[Start of Attachment]

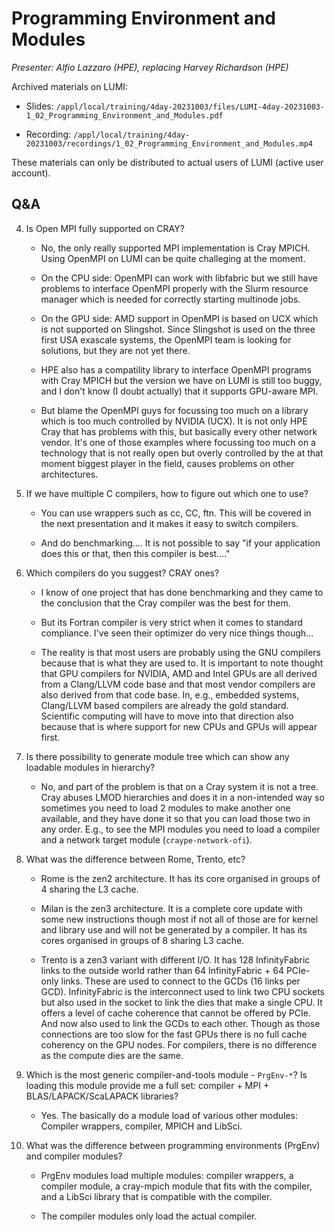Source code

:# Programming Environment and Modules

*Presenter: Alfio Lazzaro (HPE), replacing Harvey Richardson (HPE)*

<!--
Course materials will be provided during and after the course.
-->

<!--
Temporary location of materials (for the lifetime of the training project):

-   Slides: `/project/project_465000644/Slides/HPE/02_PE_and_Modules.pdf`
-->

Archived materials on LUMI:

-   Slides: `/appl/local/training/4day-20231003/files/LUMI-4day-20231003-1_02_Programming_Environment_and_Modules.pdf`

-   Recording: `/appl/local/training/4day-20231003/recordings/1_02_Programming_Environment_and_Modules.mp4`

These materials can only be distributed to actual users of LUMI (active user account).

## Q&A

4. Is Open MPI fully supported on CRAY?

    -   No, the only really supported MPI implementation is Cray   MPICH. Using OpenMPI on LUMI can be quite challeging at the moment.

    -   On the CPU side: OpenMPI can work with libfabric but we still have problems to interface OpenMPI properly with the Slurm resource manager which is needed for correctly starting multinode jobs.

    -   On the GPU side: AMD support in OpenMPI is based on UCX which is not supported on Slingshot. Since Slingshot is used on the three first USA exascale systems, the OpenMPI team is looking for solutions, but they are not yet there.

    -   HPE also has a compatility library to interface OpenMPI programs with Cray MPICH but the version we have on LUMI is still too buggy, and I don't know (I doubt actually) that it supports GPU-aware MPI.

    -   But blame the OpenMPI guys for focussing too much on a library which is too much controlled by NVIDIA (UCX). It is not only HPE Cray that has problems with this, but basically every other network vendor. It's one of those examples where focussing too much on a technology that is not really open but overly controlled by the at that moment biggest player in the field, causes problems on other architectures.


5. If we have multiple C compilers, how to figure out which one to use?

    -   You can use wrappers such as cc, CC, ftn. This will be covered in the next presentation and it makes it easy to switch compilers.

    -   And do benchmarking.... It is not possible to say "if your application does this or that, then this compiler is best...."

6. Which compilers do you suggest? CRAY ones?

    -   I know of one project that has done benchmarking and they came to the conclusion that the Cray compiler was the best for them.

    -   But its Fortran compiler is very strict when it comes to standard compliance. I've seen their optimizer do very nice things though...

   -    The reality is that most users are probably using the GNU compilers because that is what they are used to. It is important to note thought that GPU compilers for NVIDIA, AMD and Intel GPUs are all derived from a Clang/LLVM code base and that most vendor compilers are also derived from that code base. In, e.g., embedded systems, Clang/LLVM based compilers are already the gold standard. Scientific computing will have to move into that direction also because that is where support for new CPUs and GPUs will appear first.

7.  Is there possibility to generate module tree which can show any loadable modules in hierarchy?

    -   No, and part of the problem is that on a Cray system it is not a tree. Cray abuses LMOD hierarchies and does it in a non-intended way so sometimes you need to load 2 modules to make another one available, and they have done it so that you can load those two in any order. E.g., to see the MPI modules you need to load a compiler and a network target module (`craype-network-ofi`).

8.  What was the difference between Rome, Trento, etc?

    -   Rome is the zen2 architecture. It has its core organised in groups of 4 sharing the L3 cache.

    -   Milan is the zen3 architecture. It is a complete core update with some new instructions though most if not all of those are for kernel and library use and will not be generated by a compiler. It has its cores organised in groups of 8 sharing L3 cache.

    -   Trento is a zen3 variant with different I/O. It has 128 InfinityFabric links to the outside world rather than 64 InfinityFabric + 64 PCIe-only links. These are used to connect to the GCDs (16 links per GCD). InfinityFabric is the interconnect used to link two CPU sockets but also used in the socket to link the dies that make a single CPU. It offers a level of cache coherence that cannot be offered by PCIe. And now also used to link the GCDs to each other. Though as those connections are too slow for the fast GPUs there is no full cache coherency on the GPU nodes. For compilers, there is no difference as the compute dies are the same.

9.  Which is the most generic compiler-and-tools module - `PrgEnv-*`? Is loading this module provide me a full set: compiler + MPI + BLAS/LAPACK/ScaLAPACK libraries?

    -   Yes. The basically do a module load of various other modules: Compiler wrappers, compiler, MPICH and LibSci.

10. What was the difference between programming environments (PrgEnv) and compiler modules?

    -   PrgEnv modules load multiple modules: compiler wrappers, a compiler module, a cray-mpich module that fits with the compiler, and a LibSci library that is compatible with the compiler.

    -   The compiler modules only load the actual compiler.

[End of Attachment]
[Start of Attachment]

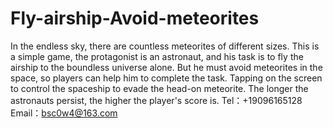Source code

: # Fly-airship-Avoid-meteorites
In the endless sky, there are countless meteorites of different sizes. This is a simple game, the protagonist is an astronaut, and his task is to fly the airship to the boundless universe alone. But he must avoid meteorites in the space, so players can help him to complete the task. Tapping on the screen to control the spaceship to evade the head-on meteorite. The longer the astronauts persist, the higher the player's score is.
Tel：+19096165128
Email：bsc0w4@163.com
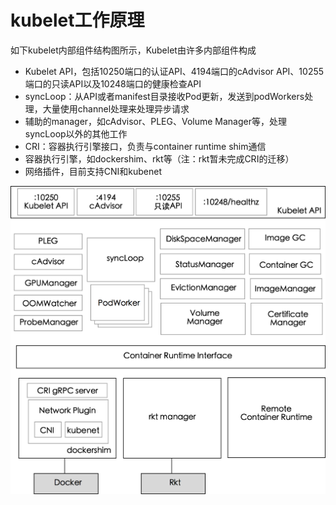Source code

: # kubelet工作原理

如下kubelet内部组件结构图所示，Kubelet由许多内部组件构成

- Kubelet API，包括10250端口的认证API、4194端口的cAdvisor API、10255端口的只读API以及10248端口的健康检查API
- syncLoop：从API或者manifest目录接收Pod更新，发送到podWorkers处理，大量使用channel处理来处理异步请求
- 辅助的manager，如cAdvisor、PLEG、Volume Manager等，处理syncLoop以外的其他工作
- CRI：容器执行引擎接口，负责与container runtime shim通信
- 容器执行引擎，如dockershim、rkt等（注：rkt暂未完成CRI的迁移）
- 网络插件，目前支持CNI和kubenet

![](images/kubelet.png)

[End of Attachment]

* _INSTRUCTIONS TO FOLLOW_
Copy range, inclusive: the line holding "No, and part" to the line holding "are the same.". Reproduce exactly those lines of the records above and no others.

* _ANSWER TO THIS EXERCISE_
    -   No, and part of the problem is that on a Cray system it is not a tree. Cray abuses LMOD hierarchies and does it in a non-intended way so sometimes you need to load 2 modules to make another one available, and they have done it so that you can load those two in any order. E.g., to see the MPI modules you need to load a compiler and a network target module (`craype-network-ofi`).

8.  What was the difference between Rome, Trento, etc?

    -   Rome is the zen2 architecture. It has its core organised in groups of 4 sharing the L3 cache.

    -   Milan is the zen3 architecture. It is a complete core update with some new instructions though most if not all of those are for kernel and library use and will not be generated by a compiler. It has its cores organised in groups of 8 sharing L3 cache.

    -   Trento is a zen3 variant with different I/O. It has 128 InfinityFabric links to the outside world rather than 64 InfinityFabric + 64 PCIe-only links. These are used to connect to the GCDs (16 links per GCD). InfinityFabric is the interconnect used to link two CPU sockets but also used in the socket to link the dies that make a single CPU. It offers a level of cache coherence that cannot be offered by PCIe. And now also used to link the GCDs to each other. Though as those connections are too slow for the fast GPUs there is no full cache coherency on the GPU nodes. For compilers, there is no difference as the compute dies are the same.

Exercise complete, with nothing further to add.